Note to Diana's Daddy: These are not the words a mother wants or needs to hear.

Especially not on Mother's Day.

Particularly not when he has a point.

Diana – unquestionably – knows me, and she knows me as "Momma."

However, that doesn't stop her employing the word for about a hundred different uses.

Whenever D needs help with something, she will shout "Mama."

Hunger pangs? "Mummy, mommy, mummy, mommy."

If she needs to reach something (usually a forbidden object), it's "MAMA!"

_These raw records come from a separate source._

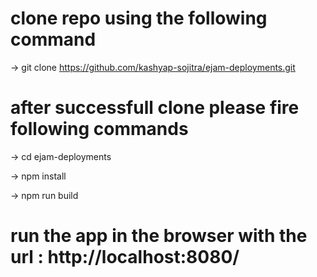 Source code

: # clone repo using the following command
-> git clone https://github.com/kashyap-sojitra/ejam-deployments.git

# after successfull clone please fire following commands
-> cd ejam-deployments

-> npm install

-> npm run build
# run the app in the browser with the url : http://localhost:8080/
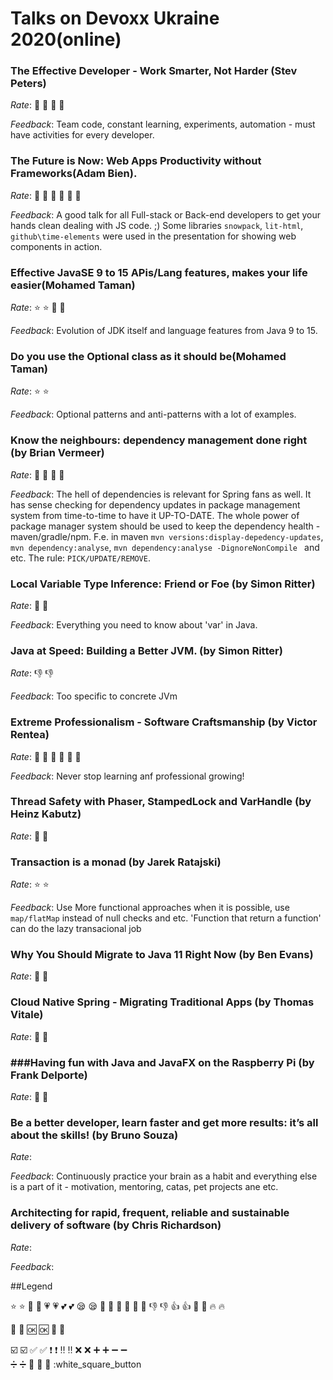 # Talks on Devoxx Ukraine 2020(online)

### The Effective Developer - Work Smarter, Not Harder (Stev Peters)
*Rate*: 🌟 :star2: 🔁 :repeat:

*Feedback*:
Team code, constant learning, experiments, automation - must have activities for every developer.


### The Future is Now: Web Apps Productivity without Frameworks(Adam Bien).
*Rate*: 🌟 :star2: 💪 :muscle: 🔁 :repeat:

*Feedback*:
A good talk for all Full-stack or Back-end developers to get your hands clean dealing with JS code. ;) 
Some libraries `snowpack`, `lit-html`, `github\time-elements` were used in the presentation for showing web components in action.


### Effective JavaSE 9 to 15 APis/Lang features, makes your life easier(Mohamed Taman)
*Rate*: ⭐ :star: 🔁 :repeat:

*Feedback*:
Evolution of JDK itself and language features from Java 9 to 15.


### Do you use the Optional class as it should be(Mohamed Taman)
*Rate*: ⭐ :star:

*Feedback*:
Optional patterns and anti-patterns with a lot of examples.


### Know the neighbours: dependency management done right (by Brian Vermeer)
*Rate*: 🌟 :star2: 💪 :muscle:

*Feedback*: 
The hell of dependencies is relevant for Spring fans as well. 
It has sense checking for dependency updates in package management system from time-to-time to have it UP-TO-DATE.
The whole power of package manager system should be used to keep the dependency health - maven/gradle/npm.
F.e. in maven `mvn versions:display-depedency-updates`, `mvn dependency:analyse`, `mvn dependency:analyse -DignoreNonCompile ` and etc.
The rule: `PICK/UPDATE/REMOVE`.     


### Local Variable Type Inference: Friend or Foe (by Simon Ritter)
*Rate*: 🌟 :star2: 

*Feedback*: 
Everything you need to know about 'var' in Java.


### Java at Speed: Building a Better JVM. (by Simon Ritter)
*Rate*: 👎 :-1:

*Feedback*: 
Too specific to concrete JVm

### Extreme Professionalism - Software Craftsmanship (by Victor Rentea)
*Rate*: 🌟 :star2: 💪 :muscle: 🔁 :repeat:

*Feedback*: 
Never stop learning anf professional growing!


### Thread Safety with Phaser, StampedLock and VarHandle (by Heinz Kabutz)
*Rate*: 🔁 :repeat:


### Transaction is a monad (by Jarek Ratajski)
*Rate*: ⭐ :star:

*Feedback*:
Use More functional approaches when it is possible, use `map/flatMap` instead of null checks and etc. 
'Function that return a function' can do the lazy transacional job  

### Why You Should Migrate to Java 11 Right Now (by Ben Evans)
*Rate*: 🔁 :repeat:

### Cloud Native Spring - Migrating Traditional Apps (by Thomas Vitale)
*Rate*: 🔁 :repeat:

### ###Having fun with Java and JavaFX on the Raspberry Pi (by Frank Delporte)
*Rate*: 🔁 :repeat:


### Be a better developer, learn faster and get more results: it’s all about the skills! (by Bruno Souza)
*Rate*:

*Feedback*:
Continuously practice your brain as a habit and everything else is a part of it - motivation, mentoring, catas, pet projects ane etc.  


### Architecting for rapid, frequent, reliable and sustainable delivery of software (by Chris Richardson)
*Rate*:

*Feedback*:

##Legend

⭐ :star:
🌟 :star2:
💗 :heartpulse:
💕 :two_hearts:
😪 :sleepy:
💪 :muscle:
🤘 :metal:
👏 :clap:
👎 :-1:
👍 :+1:
💩 :shit:
🔥 :fire:

🎦 :cinema:
🆗 :ok:
🔁 :repeat:

☑️ :ballot_box_with_check:
✅ :white_check_mark:
❗ :heavy_exclamation_mark:
‼️ :bangbang:
❌ :x:
➕ :heavy_plus_sign:	
➖ :heavy_minus_sign:	
➗ :heavy_division_sign:
🔲 :black_square_button:	
🔳 :white_square_button
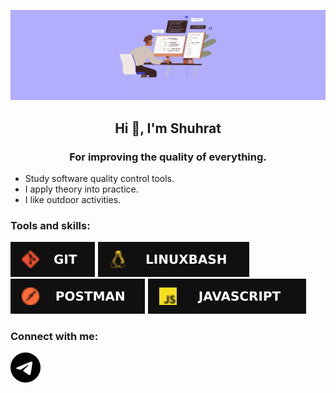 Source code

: ![Header](https://github.com/Realboy116/Realboy116/blob/main/files/rm5.jpg)

<h2 align="center"> Hi 🤚, I'm <strong>Shuhrat</strong></h2>
<h3 align="center">For improving the quality of everything.</h3>

- Study software quality control tools.
- I apply theory into practice.
- I like outdoor activities.

### Tools and skills:

![Git](https://github.com/Realboy116/Realboy116/blob/main/files/68747470733a2f2f696d672e736869656c64732e696f2f62616467652f4769742d3130313031303f7374796c653d666f722d7468652d6261646765266c6f676f3d676974.svg)
![LinuxBash](https://github.com/Realboy116/Realboy116/blob/main/files/68747470733a2f2f696d672e736869656c64732e696f2f62616467652f4c696e7578426173682d3130313031303f7374796c653d666f722d7468652d6261646765266c6f676f3d6c696e7578.svg)
![Postman](https://github.com/Realboy116/Realboy116/blob/main/files/68747470733a2f2f696d672e736869656c64732e696f2f62616467652f506f73746d616e2d3130313031303f7374796c653d666f722d7468652d6261646765266c6f676f3d506f73746d616e.svg)
![JavaScript](https://github.com/Realboy116/Realboy116/blob/main/files/68747470733a2f2f696d672e736869656c64732e696f2f62616467652f4a6176615363726970742d3130313031303f7374796c653d666f722d7468652d6261646765266c6f676f3d6a617661736372697074.svg)


### Connect with me:
[![Telegram](https://github.com/Realboy116/Realboy116/blob/main/files/telegram.svg)](https://t.me/Realboy116)
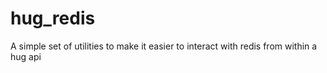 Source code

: # hug_redis
A simple set of utilities to make it easier to interact with redis from within a hug api
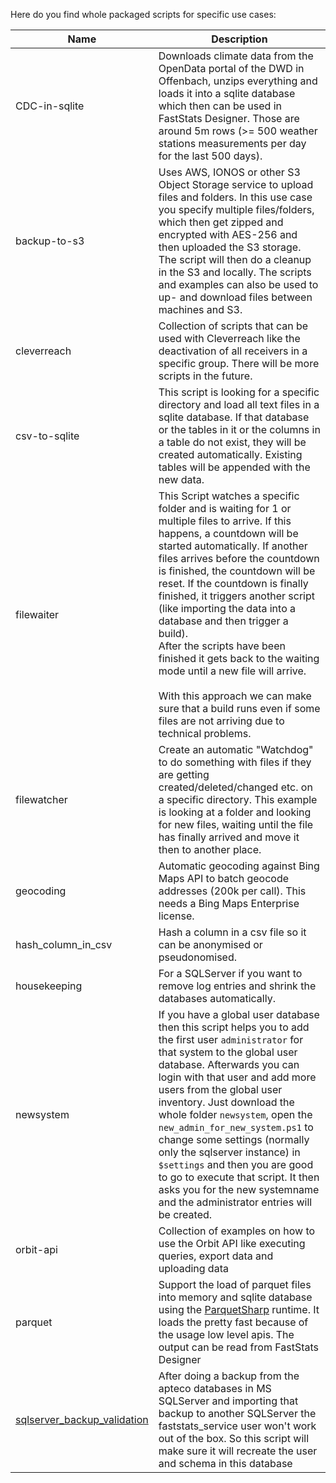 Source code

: Here do you find whole packaged scripts for specific use cases:

Name|Description
-|-
CDC-in-sqlite|Downloads climate data from the OpenData portal of the DWD in Offenbach, unzips everything and loads it into a sqlite database which then can be used in FastStats Designer. Those are around 5m rows (>= 500 weather stations measurements per day for the last 500 days).
backup-to-s3|Uses AWS, IONOS or other S3 Object Storage service to upload files and folders. In this use case you specify multiple files/folders, which then get zipped and encrypted with AES-256 and then uploaded the S3 storage. The script will then do a cleanup in the S3 and locally. The scripts and examples can also be used to up- and download files between machines and S3.
cleverreach|Collection of scripts that can be used with Cleverreach like the deactivation of all receivers in a specific group. There will be more scripts in the future.
csv-to-sqlite|This script is looking for a specific directory and load all text files in a sqlite database. If that database or the tables in it or the columns in a table do not exist, they will be created automatically. Existing tables will be appended with the new data.
filewaiter|This Script watches a specific folder and is waiting for 1 or multiple files to arrive. If this happens, a countdown will be started automatically. If another files arrives before the countdown is finished, the countdown will be reset. If the countdown is finally finished, it triggers another script (like importing the data into a database and then trigger a build).<br/>After the scripts have been finished it gets back to the waiting mode until a new file will arrive.<br/><br/>With this approach we can make sure that a build runs even if some files are not arriving due to technical problems.
filewatcher|Create an automatic "Watchdog" to do something with files if they are getting created/deleted/changed etc. on a specific directory. This example is looking at a folder and looking for new files, waiting until the file has finally arrived and move it then to another place.
geocoding|Automatic geocoding against Bing Maps API to batch geocode addresses (200k per call). This needs a Bing Maps Enterprise license.
hash_column_in_csv|Hash a column in a csv file so it can be anonymised or pseudonomised.
housekeeping|For a SQLServer if you want to remove log entries and shrink the databases automatically.
newsystem|If you have a global user database then this script helps you to add the first user `administrator` for that system to the global user database. Afterwards you can login with that user and add more users from the global user inventory. Just download the whole folder `newsystem`, open the `new_admin_for_new_system.ps1` to change some settings (normally only the sqlserver instance) in `$settings` and then you are good to go to execute that script. It then asks you for the new systemname and the administrator entries will be created.
orbit-api|Collection of examples on how to use the Orbit API like executing queries, export data and uploading data
parquet|Support the load of parquet files into memory and sqlite database using the [ParquetSharp](https://github.com/G-Research/ParquetSharp) runtime. It loads the pretty fast because of the usage low level apis. The output can be read from FastStats Designer
[sqlserver_backup_validation](sqlserver_backup_validation)|After doing a backup from the apteco databases in MS SQLServer and importing that backup to another SQLServer the faststats_service user won't work out of the box. So this script will make sure it will recreate the user and schema in this database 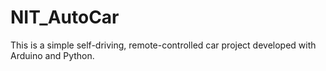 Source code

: # NIT_AutoCar
This is a simple self-driving, remote-controlled car project developed with Arduino and Python.

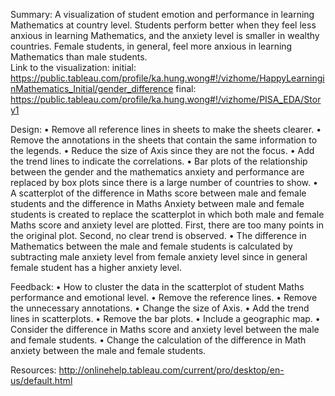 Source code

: Summary:
A visualization of student emotion and performance in learning Mathematics at country level. Students perform better when they feel less anxious in learning Mathematics, and the anxiety level is smaller in wealthy countries. Female students, in general, feel more anxious in learning Mathematics than male students.   
Link to the visualization: 
initial: https://public.tableau.com/profile/ka.hung.wong#!/vizhome/HappyLearninginMathematics_Initial/gender_difference
final: https://public.tableau.com/profile/ka.hung.wong#!/vizhome/PISA_EDA/Story1

Design:
•	Remove all reference lines in sheets to make the sheets clearer. 
•	Remove the annotations in the sheets that contain the same information to the legends.
•	Reduce the size of Axis since they are not the focus.
•	Add the trend lines to indicate the correlations.
•	Bar plots of the relationship between the gender and the mathematics anxiety and performance are replaced by box plots since there is a large number of countries to show. 
•	A scatterplot of the difference in Maths score between male and female students and the difference in Maths Anxiety between male and female students is created to replace the scatterplot in which both male and female Maths score and anxiety level are plotted. First, there are too many points in the original plot. Second, no clear trend is observed.
•	The difference in Mathematics between the male and female students is calculated by subtracting male anxiety level from female anxiety level since in general female student has a higher anxiety level. 

Feedback:
•	How to cluster the data in the scatterplot of student Maths performance and emotional level.
•	Remove the reference lines.
•	Remove the unnecessary annotations.
•	Change the size of Axis. 
•	Add the trend lines in scatterplots.
•	Remove the bar plots.
•	Include a geographic map.
•	Consider the difference in Maths score and anxiety level between the male and female students. 
•	Change the calculation of the difference in Math anxiety between the male and female students.

Resources:  http://onlinehelp.tableau.com/current/pro/desktop/en-us/default.html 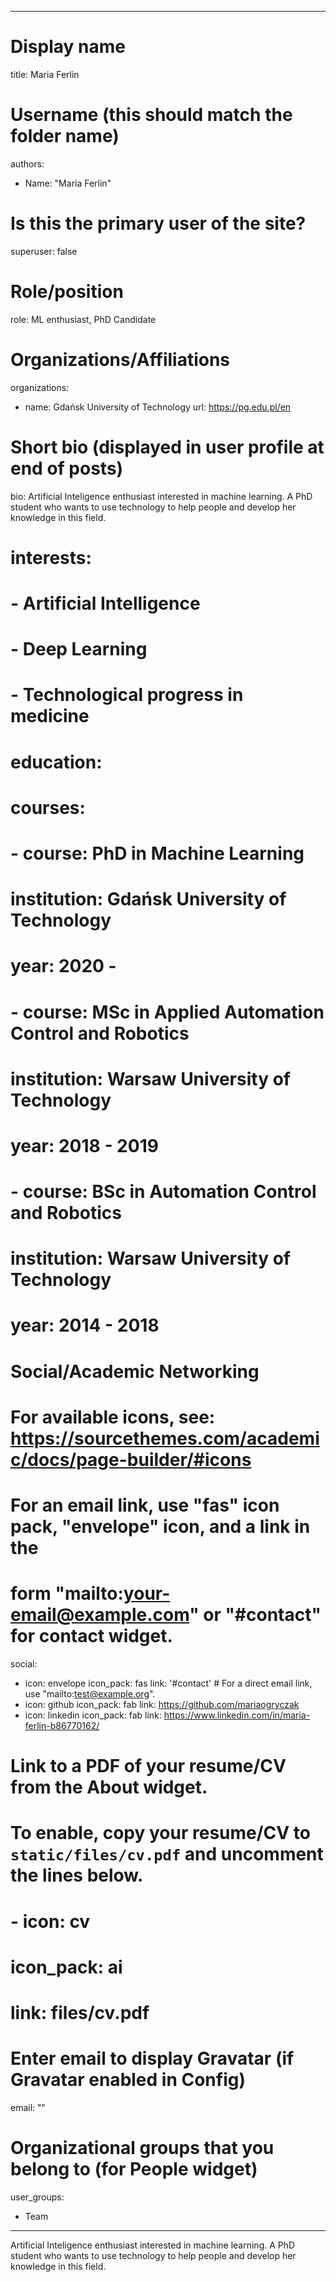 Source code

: ---
# Display name
title: Maria Ferlin

# Username (this should match the folder name)
authors:
- Name: "Maria Ferlin"

# Is this the primary user of the site?
superuser: false

# Role/position
role: ML enthusiast, PhD Candidate

# Organizations/Affiliations
organizations:
- name: Gdańsk University of Technology
  url: https://pg.edu.pl/en

# Short bio (displayed in user profile at end of posts)
bio: Artificial Inteligence enthusiast interested in machine learning. A PhD student who wants to use technology to help people and develop her knowledge in this field.

# interests:
# - Artificial Intelligence
# - Deep Learning
# - Technological progress in medicine

# education:
#  courses:
# - course: PhD in Machine Learning
#   institution: Gdańsk University of Technology
#   year: 2020 - 
# - course: MSc in Applied Automation Control and Robotics
#   institution: Warsaw University of Technology
#   year: 2018 - 2019
# - course: BSc in Automation Control and Robotics
#   institution: Warsaw University of Technology
#   year: 2014 - 2018

# Social/Academic Networking
# For available icons, see: https://sourcethemes.com/academic/docs/page-builder/#icons
#   For an email link, use "fas" icon pack, "envelope" icon, and a link in the
#   form "mailto:your-email@example.com" or "#contact" for contact widget.
social:
- icon: envelope
  icon_pack: fas
  link: '#contact'  # For a direct email link, use "mailto:test@example.org".
- icon: github
  icon_pack: fab
  link: https://github.com/mariaogryczak
- icon: linkedin
  icon_pack: fab
  link: https://www.linkedin.com/in/maria-ferlin-b86770162/
# Link to a PDF of your resume/CV from the About widget.
# To enable, copy your resume/CV to `static/files/cv.pdf` and uncomment the lines below.
# - icon: cv
#   icon_pack: ai
#   link: files/cv.pdf

# Enter email to display Gravatar (if Gravatar enabled in Config)
email: ""

# Organizational groups that you belong to (for People widget)
user_groups:
 - Team
 
 ---

Artificial Inteligence enthusiast interested in machine learning. A PhD student who wants to use technology to help people and develop her knowledge in this field.
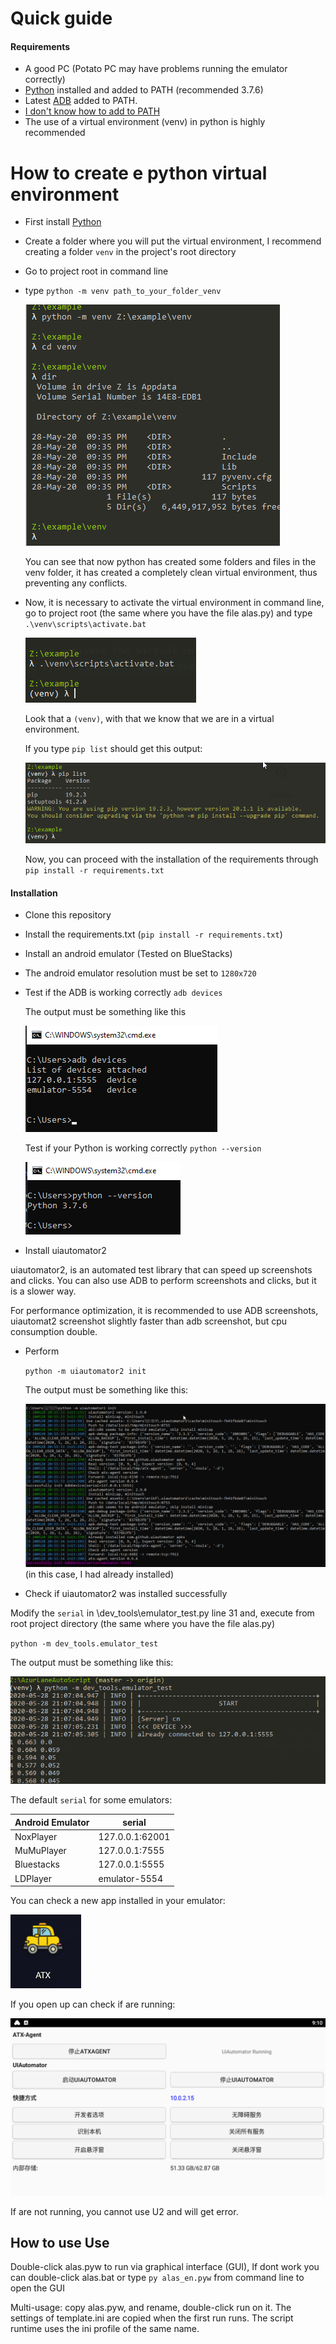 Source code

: # Quick guide

#### Requirements

* A good PC (Potato PC may have problems running the emulator correctly)
* [Python](https://www.python.org/downloads/release/python-376/) installed and added to PATH (recommended 3.7.6)
* Latest [ADB](https://developer.android.com/studio/releases/platform-tools) added to PATH.
* [I don't know how to add to PATH](https://www.youtube.com/watch?v=Y2q_b4ugPWk)
* The use of a virtual environment (venv) in python is highly recommended

# How to create e python virtual environment

* First install [Python](https://www.python.org/downloads/release/python-376/)

* Create a folder where you will put the virtual environment, I recommend creating a folder `venv` in the project's root directory
* Go to project root in command line
* type `python -m venv path_to_your_folder_venv`

    ![venv](quickguide.assets/venv.png)
    
    You can see that now python has created some folders and files in the venv folder, it has created a completely clean virtual environment, thus preventing any conflicts.
* Now, it is necessary to activate the virtual environment in command line, go to project root (the same where you have the file alas.py) and type `.\venv\scripts\activate.bat`

   ![venv_activate](quickguide.assets/venv_activate.png)
   
   Look that a `(venv)`, with that we know that we are in a virtual environment.
   
   If you type `pip list` should get this output:
   
   ![pip_list](quickguide.assets/pip_list.png)

    Now, you can proceed with the installation of the requirements through `pip install -r requirements.txt`



#### Installation

* Clone this repository
* Install the requirements.txt (`pip install -r requirements.txt`)
* Install an android emulator (Tested on BlueStacks)
* The android emulator resolution must be set to `1280x720`

* Test if the ADB is working correctly `adb devices`
            
    The output must be something like this

    ![ADB](quickguide.assets/adb_test.png)

    Test if your Python is working correctly `python --version`

    ![Python](quickguide.assets/python_test.png)
    
* Install uiautomator2

uiautomator2, is an automated test library that can speed up screenshots and clicks. You can also use ADB to perform screenshots and clicks, but it is a slower way.

For performance optimization, it is recommended to use ADB screenshots, uiautomat2 screenshot slightly faster than adb screenshot, but cpu consumption double.

* Perform

    `python -m uiautomator2 init`
    
    The output must be something like this:
    
    ![U2](quickguide.assets/u2_test.png)
    (in this case, I had already installed)
    
* Check if uiautomator2 was installed successfully

Modify the `serial` in \dev_tools\emulator_test.py line 31 and, execute from root project directory (the same where you have the file alas.py)

`python -m dev_tools.emulator_test`

The output must be something like this:

![emulator_test](quickguide.assets/emulator_test.png)

The default `serial` for some emulators:

| Android Emulator | serial          |
|------------------|-----------------|
| NoxPlayer        | 127.0.0.1:62001 |
| MuMuPlayer       | 127.0.0.1:7555  |
| Bluestacks       | 127.0.0.1:5555  |
| LDPlayer         | emulator-5554   |

You can check a new app installed in your emulator:

![emulator_test](quickguide.assets/atx.png)

If you open up can check if are running:

![emulator_test](quickguide.assets/atx_running.png)

If are not running, you cannot use U2 and will get error.


## How to use Use

Double-click alas.pyw to run via graphical interface (GUI), If dont work you can double-click alas.bat or type `py alas_en.pyw` from command line to open the GUI

Multi-usage: copy alas.pyw, and rename, double-click run on it. The settings of template.ini are copied when the first run runs. The script runtime uses the ini profile of the same name.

And when she does a poo, she will first point to her bottom, and say: "Butt" (I'm secretly rather thrilled that she can say this word and still doesn't know more typical toddler words like "juice" or "cat") before alerting whoever is present that the poo needs changing, with the magic word, "Ma."

So D's use of the various forms of the word for mother definitely have multiple meanings, mostly – as D's daddy rightly pointed out – to do with the series of servile tasks I perform for her on a daily basis.

"Mama," roughly translated, means "Help, now, clean, feed, comfort, wash, give me, love you, mother," all at the same time.

D also uses the term "Mama" to describe objects associated with me: my handbag, my hair brush, my scarf. Although, rather swiftly, those items cease to be called "Mummy" and are renamed D's other favourite word: "Mine!"

Now, D knows the difference between Mama and Dada and in our house, Dada is still the rock god to D's besotted groupie. When she says the word "Daddy!" (or "Dada!"), it's always uttered as an excited, breathless exclamation, and is still accompanied by bouncing, foot stomping and/or glass-breaking squeals of delight.

But one day the other week, in a strange turn of events, Diana started trailing Dada around the house (actually rather typical), tugging at his sleeve and asking him to do things for her by repeating, "Mama, mama, mama" (that's the weird bit).

"I'm 'Dada,'" he explained. "Daddy. Dada."

"Momma, mummy, ma!" she screamed back at him, still tugging at his shirt.

Crestfallen, D's father, who assumed he was firmly on the pedestal of hero worship for the rest of time (which, to be honest, he still is), then turned to me and accused me of spending my day teaching D to forget the word "Daddy" and programme our child to say "Mama" on repeat instead.

Naturally. Because running after a toddler, shuffling her to various playdates and classes and trying to juggle house work and real work in the spare minutes that she's sleeping (while trying not to lose my mind), obviously gives me plenty of time to brainwash my child against her father.

Please. I love how much D loves her Dad, and she has every reason to be obsessed with him: He's a great dad, he loves her more than anything and he enjoys spending every minute he can with her (even if it's to teach her random cricket techniques).

Do I feel threatened? Nah. The hundred meanings of "Mama" say it all.